Avec Le Roman des Jardin, Alexandre Jardin, étiqueté fleur bleue depuis 20 ans, signe un roman qui fait table rase avec le passé. Non seulement le ton est-il plus cinglant, plus libre et plus fou, mais le romancier n’écrit plus sur l’extase conjugale, il explore plutôt le côté obscur du genre humain. Et qui sert de modèle? Sa famille. Cette même famille qui semble avoir fait du désordre amoureux un mode de vie, et qui aujourd’hui rage devant ce brûlot qu’elle estime aussi scandaleux que mensonger. "Les rapports avec certains membres de ma famille sont maintenant exécrables, nous dit Jardin, car plusieurs sont scandalisés par mon livre."
Il faut dire que l’auteur du Zèbre et de L’Île des Gauchers était plutôt bon garçon, et qu’il se tenait loin, en tant que romancier, de l’univers familial qu’il a commencé à dépeindre dans Le Zubial, il y a quelques années.

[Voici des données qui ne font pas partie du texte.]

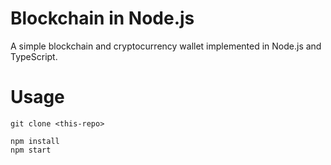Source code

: # Blockchain in Node.js

A simple blockchain and cryptocurrency wallet implemented in Node.js and TypeScript.

# Usage

```
git clone <this-repo>

npm install
npm start
```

Sa famille ne pouvait pas voir venir le coup, car Jardin faisait tout, à travers ses précédents romans et dans la vie, pour éviter de succomber à l’excentricité de son clan, et les gens de sa famille qui sont toujours vivants font partie de ceux qui ont tenté de nier le vent de folie qui soufflait sur la planète Jardin. "Ceux qui ont survécu à l’univers des Jardin sont les plus normaux, ou bien ceux qui, comme moi, pendant près de 20 ans, aspiraient à la normalité… Certains utilisent la presse et écrivent des articles pour dire que mon livre est une honte. D’une certaine façon, je ne peux pas leur en vouloir car j’ai été comme eux pendant de nombreuses années. Je suis plutôt mal placé! Ça fait aussi partie des raisons pour lesquelles j’ai mis 20 ans à écrire ce livre."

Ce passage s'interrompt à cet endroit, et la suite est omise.